Prompt
In the lines below, look for "logarithmic". Copy each line where it appears.

Content starts

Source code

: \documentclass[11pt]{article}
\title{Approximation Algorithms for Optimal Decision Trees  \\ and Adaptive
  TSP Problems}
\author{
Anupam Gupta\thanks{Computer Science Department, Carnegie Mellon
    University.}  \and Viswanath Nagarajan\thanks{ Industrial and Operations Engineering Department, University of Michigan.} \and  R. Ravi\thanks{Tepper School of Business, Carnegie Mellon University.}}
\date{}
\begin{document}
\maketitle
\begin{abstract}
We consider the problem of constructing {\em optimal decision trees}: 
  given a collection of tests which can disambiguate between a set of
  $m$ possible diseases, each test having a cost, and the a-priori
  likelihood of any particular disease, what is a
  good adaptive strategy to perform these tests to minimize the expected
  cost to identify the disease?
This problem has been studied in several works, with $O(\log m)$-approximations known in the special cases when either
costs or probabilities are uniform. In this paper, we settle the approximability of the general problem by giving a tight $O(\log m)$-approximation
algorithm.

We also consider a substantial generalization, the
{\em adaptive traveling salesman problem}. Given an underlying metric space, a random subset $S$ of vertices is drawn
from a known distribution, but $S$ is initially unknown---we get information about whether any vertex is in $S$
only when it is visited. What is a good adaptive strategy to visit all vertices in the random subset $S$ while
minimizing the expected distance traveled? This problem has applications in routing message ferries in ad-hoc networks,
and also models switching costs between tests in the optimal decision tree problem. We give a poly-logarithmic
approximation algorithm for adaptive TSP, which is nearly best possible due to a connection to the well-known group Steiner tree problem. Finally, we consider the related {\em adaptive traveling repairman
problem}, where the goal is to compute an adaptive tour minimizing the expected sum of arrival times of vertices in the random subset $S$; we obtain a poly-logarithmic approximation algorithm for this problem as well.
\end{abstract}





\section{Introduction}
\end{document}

Content ends

Exercise answer
and also models switching costs between tests in the optimal decision tree problem. We give a poly-logarithmic
problem}, where the goal is to compute an adaptive tour minimizing the expected sum of arrival times of vertices in the random subset $S$; we obtain a poly-logarithmic approximation algorithm for this problem as well.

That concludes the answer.